[Input Boundary: Start]
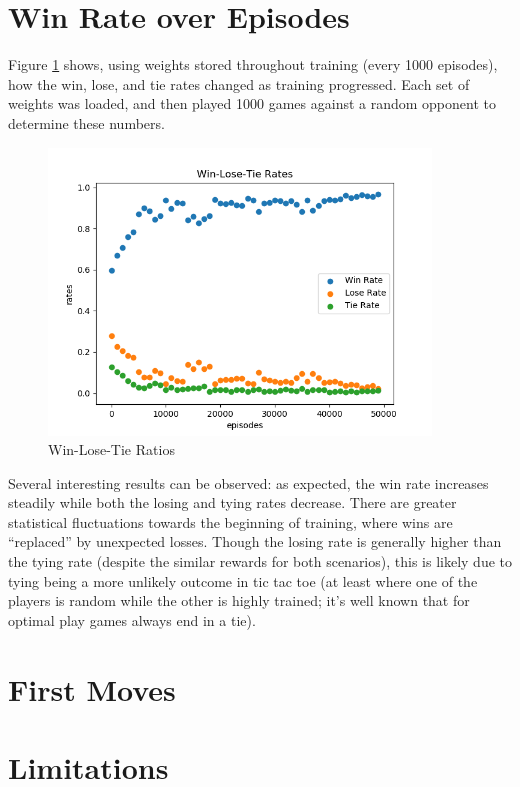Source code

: \documentclass{article}
\begin{document}
   \section{Win Rate over Episodes}
   Figure \ref{fig:6} shows, using weights stored throughout training (every 1000 episodes), how the win, lose,
   and tie rates changed as training progressed. Each set of weights was loaded, and then played 1000 games against
   a random opponent to determine these numbers.
      \begin{figure}[h] \centering
          \includegraphics[width=4in]{resources/part6}
          \caption{ Win-Lose-Tie Ratios }
          \label{fig:6}
       \end{figure}
   Several interesting results can be observed: as expected, the win rate increases steadily while both the losing
   and tying rates decrease. There are greater statistical fluctuations towards the beginning of training, where
   wins are ``replaced'' by unexpected losses. Though the losing rate is generally higher than the tying rate (despite
   the similar rewards for both scenarios), this is likely due to tying being a more unlikely outcome in tic tac toe (at
   least where one of the players is random while the other is highly trained; it's well known that for optimal play
   games always end in a tie).

   \section{First Moves}
   \section{Limitations}
\end{document}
[Input Boundary: End]
Exercise directions:
Each line above gets copied exactly; leave the pictures out.

Result of the exercise:
Source code

: \documentclass{article}
\begin{document}
   \section{Win Rate over Episodes}
   Figure \ref{fig:6} shows, using weights stored throughout training (every 1000 episodes), how the win, lose,
   and tie rates changed as training progressed. Each set of weights was loaded, and then played 1000 games against
   a random opponent to determine these numbers.
      \begin{figure}[h] \centering
          \includegraphics[width=4in]{resources/part6}
          \caption{ Win-Lose-Tie Ratios }
          \label{fig:6}
       \end{figure}
   Several interesting results can be observed: as expected, the win rate increases steadily while both the losing
   and tying rates decrease. There are greater statistical fluctuations towards the beginning of training, where
   wins are ``replaced'' by unexpected losses. Though the losing rate is generally higher than the tying rate (despite
   the similar rewards for both scenarios), this is likely due to tying being a more unlikely outcome in tic tac toe (at
   least where one of the players is random while the other is highly trained; it's well known that for optimal play
   games always end in a tie).

   \section{First Moves}
   \section{Limitations}
\end{document}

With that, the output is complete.